Materials and methods

Test guideline
Qualifier:
no guideline available
GLP compliance:
not specified
Type of method:
in vitro

Test material

Reference
Name:
Unnamed
Type:
Constituent
Details on test material:
Provided by Wako Pure Chemical Industries.

Test animals

Species:
guinea pig
Strain:
other: Inbred strain JY-1
Sex:
male/female

Administration / exposure

Details on study design:
The epidermal cell suspension required were prepared by the Kitano and Okada method (Kitano and Okada, 1983).
Epidermal cells were cultured in Falcon plastic dishes for 24 hours. The test compound was then added at a concentration of 1 to 50 ppm/ml, followed by a 48 hour incubation. The cells were stained by the Giemsa method.

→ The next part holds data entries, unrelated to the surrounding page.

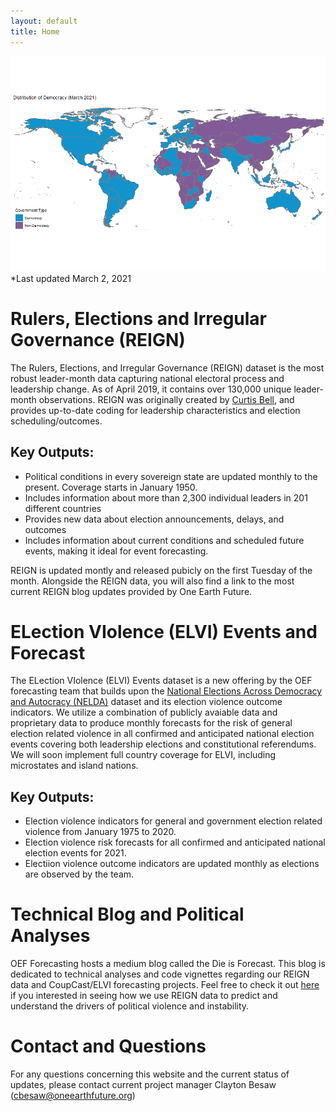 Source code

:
 ```yaml
---
layout: default
title: Home
---
```


![](assets/img/REIGN_PLOT_2021_3.png?raw=true)
*Last updated March 2, 2021


# Rulers, Elections and Irregular Governance (REIGN)

The Rulers, Elections, and Irregular Governance (REIGN) dataset is the most robust leader-month data capturing national electoral process and leadership change. As of April 2019, it contains over 130,000 unique leader-month observations. 
REIGN was originally created by [Curtis Bell](https://scholar.google.com/citations?user=WKi4SYIAAAAJ&hl=en), and provides up-to-date coding for leadership characteristics and election scheduling/outcomes.

## Key Outputs:
* Political conditions in every sovereign state are updated monthly to the present. Coverage starts in January 1950.
* Includes information about more than 2,300 individual leaders in 201 different countries
* Provides new data about election announcements, delays, and outcomes
* Includes information about current conditions and scheduled future events, making it ideal for event forecasting.

REIGN is updated montly and released pubicly on the first Tuesday of the month. Alongside the REIGN data, you will also find a link to the most current REIGN blog updates
provided by One Earth Future. 


# ELection VIolence (ELVI) Events and Forecast

The ELection VIolence (ELVI) Events dataset is a new offering by the OEF forecasting team that builds upon the [National Elections Across Democracy and Autocracy (NELDA)](https://nelda.co/) dataset and its election violence outcome indicators. We utilize a combination of publicly avaiable data
and proprietary data to produce monthly forecasts for the risk of general election related violence in all confirmed and anticipated national election events covering both leadership elections and constitutional referendums. We will soon implement full country
coverage for ELVI, including microstates and island nations. 

## Key Outputs:
* Election violence indicators for general and government election related violence from January 1975 to 2020.
* Election violence risk forecasts for all confirmed and anticipated national election events for 2021.
* Electiion violence outcome indicators are updated monthly as elections are observed by the team. 

# Technical Blog and Political Analyses

OEF Forecasting hosts a medium blog called the Die is Forecast. This blog is dedicated to technical analyses and code vignettes regarding our REIGN data and CoupCast/ELVI forecasting projects. Feel free to check it out 
[here](https://medium.com/the-die-is-forecast) if you interested in seeing how we use REIGN data to predict and understand the drivers of political violence and instability. 

# Contact and Questions

For any questions concerning this website and the current status of updates, please contact current project manager
Clayton Besaw (<cbesaw@oneearthfuture.org>) 





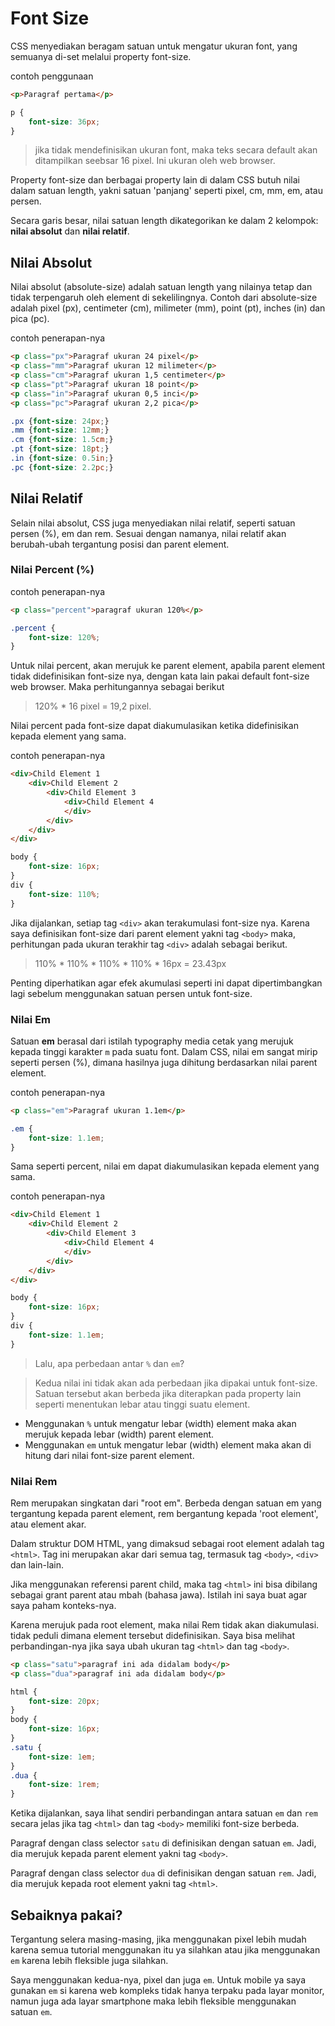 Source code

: # Font Size

CSS menyediakan beragam satuan untuk mengatur ukuran font, yang semuanya di-set melalui property font-size.

contoh penggunaan

```html
<p>Paragraf pertama</p>
```

```css
p {
    font-size: 36px;
}
```

> jika tidak mendefinisikan ukuran font, maka teks secara default akan ditampilkan seebsar 16 pixel. Ini ukuran oleh web browser.

Property font-size dan berbagai property lain di dalam CSS butuh nilai dalam satuan length, yakni satuan 'panjang' seperti pixel, cm, mm, em, atau persen.

Secara garis besar, nilai satuan length dikategorikan ke dalam 2 kelompok: **nilai absolut** dan **nilai relatif**.

## Nilai Absolut

Nilai absolut (absolute-size) adalah satuan length yang nilainya tetap dan tidak terpengaruh oleh element di sekelilingnya. Contoh dari absolute-size adalah pixel (px), centimeter (cm), milimeter (mm), point (pt), inches (in) dan pica (pc).

contoh penerapan-nya

```html
<p class="px">Paragraf ukuran 24 pixel</p>
<p class="mm">Paragraf ukuran 12 milimeter</p>
<p class="cm">Paragraf ukuran 1,5 centimeter</p>
<p class="pt">Paragraf ukuran 18 point</p>
<p class="in">Paragraf ukuran 0,5 inci</p>
<p class="pc">Paragraf ukuran 2,2 pica</p>
```

```css
.px {font-size: 24px;}
.mm {font-size: 12mm;}
.cm {font-size: 1.5cm;}
.pt {font-size: 18pt;}
.in {font-size: 0.5in;}
.pc {font-size: 2.2pc;}
```


## Nilai Relatif

Selain nilai absolut, CSS juga menyediakan nilai relatif, seperti satuan persen (%), em dan rem. Sesuai dengan namanya, nilai relatif akan berubah-ubah tergantung posisi dan parent
element.


### Nilai Percent (%)

contoh penerapan-nya

```html
<p class="percent">paragraf ukuran 120%</p>
```

```css
.percent {
    font-size: 120%;
}
```

Untuk nilai percent, akan merujuk ke parent element, apabila parent element tidak didefinisikan font-size nya, dengan kata lain pakai default font-size web browser. Maka perhitungannya sebagai berikut

> 120% * 16 pixel = 19,2 pixel.

Nilai percent pada font-size dapat diakumulasikan ketika didefinisikan kepada element yang sama.

contoh penerapan-nya

```html
<div>Child Element 1
    <div>Child Element 2
        <div>Child Element 3
            <div>Child Element 4
            </div>
        </div>
    </div>
</div>
```

```css
body {
    font-size: 16px;
}
div {
    font-size: 110%;
}
```

Jika dijalankan, setiap tag `<div>` akan terakumulasi font-size nya. Karena saya definisikan font-size dari parent element yakni tag `<body>` maka, perhitungan pada ukuran terakhir tag `<div>` adalah sebagai berikut.

> 110% * 110% * 110% * 110% * 16px = 23.43px

Penting diperhatikan agar efek akumulasi seperti ini dapat dipertimbangkan lagi sebelum menggunakan satuan persen untuk font-size.


### Nilai Em

Satuan **em** berasal dari istilah typography media cetak yang merujuk kepada tinggi karakter `m` pada suatu font. Dalam CSS, nilai em sangat mirip seperti persen (%), dimana hasilnya juga dihitung berdasarkan nilai parent element.


contoh penerapan-nya

```html
<p class="em">Paragraf ukuran 1.1em</p>
```

```css
.em {
    font-size: 1.1em;
}
```

Sama seperti percent, nilai em dapat diakumulasikan kepada element yang sama.

contoh penerapan-nya

```html
<div>Child Element 1
    <div>Child Element 2
        <div>Child Element 3
            <div>Child Element 4
            </div>
        </div>
    </div>
</div>
```

```css
body {
    font-size: 16px;
}
div {
    font-size: 1.1em;
}
```

> Lalu, apa perbedaan antar `%` dan `em`?

> Kedua nilai ini tidak akan ada perbedaan jika dipakai untuk font-size. Satuan tersebut akan berbeda jika diterapkan pada property lain seperti menentukan lebar atau tinggi suatu element.

- Menggunakan `%` untuk mengatur lebar (width) element maka akan merujuk kepada lebar (width) parent element.
- Menggunakan `em` untuk mengatur lebar (width) element maka akan di hitung dari nilai font-size parent element.

### Nilai Rem

Rem merupakan singkatan dari "root em". Berbeda dengan satuan em yang tergantung kepada parent element, rem bergantung kepada 'root element', atau element akar.

Dalam struktur DOM HTML, yang dimaksud sebagai root element adalah tag `<html>`. Tag ini merupakan akar dari semua tag, termasuk tag `<body>`, `<div>` dan lain-lain.

Jika menggunakan referensi parent child, maka tag `<html>` ini bisa dibilang sebagai grant parent atau mbah (bahasa jawa). Istilah ini saya buat agar saya paham konteks-nya.

Karena merujuk pada root element, maka nilai Rem tidak akan diakumulasi. tidak peduli dimana element tersebut didefinisikan. Saya bisa melihat perbandingan-nya jika saya ubah ukuran tag `<html>` dan tag `<body>`.

```html
<p class="satu">paragraf ini ada didalam body</p>
<p class="dua">paragraf ini ada didalam body</p>
```

```css
html {
    font-size: 20px;
}
body {
    font-size: 16px;
}
.satu {
    font-size: 1em;
}
.dua {
    font-size: 1rem;
}
```

Ketika dijalankan, saya lihat sendiri perbandingan antara satuan `em` dan `rem` secara jelas jika tag `<html>` dan tag `<body>` memiliki font-size berbeda.

Paragraf dengan class selector `satu` di definisikan dengan satuan `em`. Jadi, dia merujuk kepada parent element yakni tag `<body>`.

Paragraf dengan class selector `dua` di definisikan dengan satuan `rem`. Jadi, dia merujuk kepada root element yakni tag `<html>`.


## Sebaiknya pakai?

Tergantung selera masing-masing, jika menggunakan pixel lebih mudah karena semua tutorial menggunakan itu ya silahkan atau jika menggunakan `em` karena lebih fleksible juga silahkan.

Saya menggunakan kedua-nya, pixel dan juga `em`. Untuk mobile ya saya gunakan `em` si karena web kompleks tidak hanya terpaku pada layar monitor, namun juga ada layar smartphone maka lebih fleksible menggunakan satuan `em`.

Cytotoxicity of the target cells was measured by the tryptan blue assay.

Results and discussion

Details on results:
At 1, 2, 5, 10 ppm there was complete survival of adherent cells (no difference from control.) At 20 ppm, the number of adherent cells was shown to be decreased by 10% to 20% compared with control. It is suggested that this assay is an excellent in vitro model of contact hypersensitivity.

Applicant's summary and conclusion

Conclusions:
At 1, 2, 5, 10 ppm there was complete survival of adherent cells (no difference from control.) At 20 ppm, the number of adherent cells was shown to be decreased by 10% to 20% compared with control.
Executive summary:

At 1, 2, 5, 10 ppm there was complete survival of adherent cells (no difference from control.) At 20 ppm, the number of adherent cells was shown to be decreased by 10% to 20% compared with control.